(Source texts of formatted documents)

* * * * *

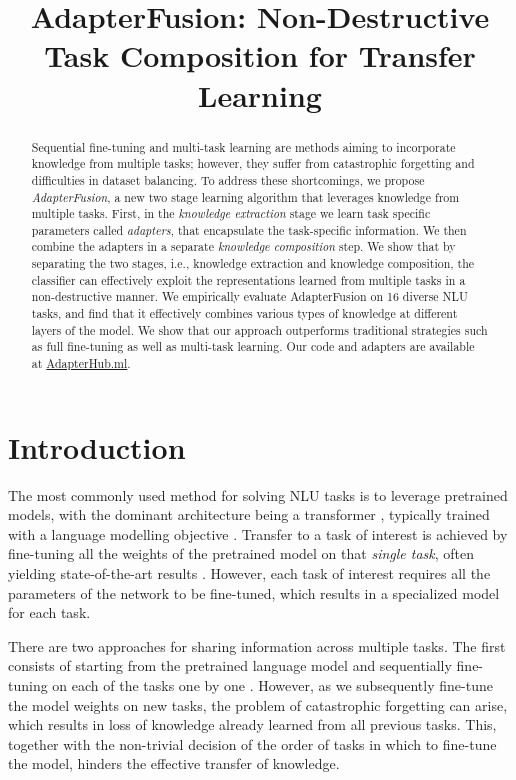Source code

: \title{AdapterFusion: Non-Destructive Task Composition for Transfer Learning}

\begin{abstract}
Sequential fine-tuning and multi-task learning are methods aiming to incorporate knowledge from multiple tasks; however, they suffer from catastrophic forgetting and difficulties in dataset balancing. To address these shortcomings, we propose \emph{AdapterFusion}, a new two stage learning algorithm that leverages knowledge from multiple tasks. First, in the \textit{knowledge extraction} stage we learn task specific parameters called \textit{adapters}, that encapsulate the task-specific information. We then combine the adapters in a separate \textit{knowledge composition} step. We show that by separating the two stages, i.e., knowledge extraction and knowledge composition, the classifier can effectively exploit the representations learned from multiple tasks in a non-destructive manner. We empirically evaluate AdapterFusion on 16 diverse NLU tasks, and find that it effectively combines various types of knowledge at different layers of the model. We show that our approach outperforms traditional strategies such as full  fine-tuning as well as multi-task learning. Our code and adapters are available at \href{https://AdapterHub.ml}{AdapterHub.ml}.
\end{abstract}

\section{Introduction}
\label{introduction}

The most commonly used method for solving NLU tasks is to leverage pretrained models, with the dominant architecture being a transformer \cite{Vaswani17},  typically trained with a language modelling objective \cite{devlin2018bert, radford2018improving, liu2019roberta}. Transfer to a task of interest is achieved by fine-tuning all the weights of the pretrained model on that \emph{single task}, often yielding state-of-the-art results  \cite{zhang2017survey, ruder2017, howard2018universal, peters2019tune}. However, each task of interest requires all the parameters of the network to be fine-tuned, which results in a specialized model for each task. 

There are two approaches for sharing information across multiple tasks. The first consists of starting from the pretrained language model and sequentially fine-tuning on each of the tasks one by one \cite{phang2018sentence}. However, as we subsequently fine-tune the model weights on new tasks, the problem of catastrophic forgetting \cite{mccloskey1989catastrophic,french1999catastrophic} can arise, which results in loss of knowledge already learned from all previous tasks. This, together with the non-trivial decision of the order of tasks in which to fine-tune the model, hinders the effective transfer of knowledge.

* * * * *

ABOUT THIS TASK: Repeat all the records exactly, images excluded.

EXERCISE RESPONSE:
Source code

: \title{AdapterFusion: Non-Destructive Task Composition for Transfer Learning}

\begin{abstract}
Sequential fine-tuning and multi-task learning are methods aiming to incorporate knowledge from multiple tasks; however, they suffer from catastrophic forgetting and difficulties in dataset balancing. To address these shortcomings, we propose \emph{AdapterFusion}, a new two stage learning algorithm that leverages knowledge from multiple tasks. First, in the \textit{knowledge extraction} stage we learn task specific parameters called \textit{adapters}, that encapsulate the task-specific information. We then combine the adapters in a separate \textit{knowledge composition} step. We show that by separating the two stages, i.e., knowledge extraction and knowledge composition, the classifier can effectively exploit the representations learned from multiple tasks in a non-destructive manner. We empirically evaluate AdapterFusion on 16 diverse NLU tasks, and find that it effectively combines various types of knowledge at different layers of the model. We show that our approach outperforms traditional strategies such as full  fine-tuning as well as multi-task learning. Our code and adapters are available at \href{https://AdapterHub.ml}{AdapterHub.ml}.
\end{abstract}

\section{Introduction}
\label{introduction}

The most commonly used method for solving NLU tasks is to leverage pretrained models, with the dominant architecture being a transformer \cite{Vaswani17},  typically trained with a language modelling objective \cite{devlin2018bert, radford2018improving, liu2019roberta}. Transfer to a task of interest is achieved by fine-tuning all the weights of the pretrained model on that \emph{single task}, often yielding state-of-the-art results  \cite{zhang2017survey, ruder2017, howard2018universal, peters2019tune}. However, each task of interest requires all the parameters of the network to be fine-tuned, which results in a specialized model for each task. 

There are two approaches for sharing information across multiple tasks. The first consists of starting from the pretrained language model and sequentially fine-tuning on each of the tasks one by one \cite{phang2018sentence}. However, as we subsequently fine-tune the model weights on new tasks, the problem of catastrophic forgetting \cite{mccloskey1989catastrophic,french1999catastrophic} can arise, which results in loss of knowledge already learned from all previous tasks. This, together with the non-trivial decision of the order of tasks in which to fine-tune the model, hinders the effective transfer of knowledge.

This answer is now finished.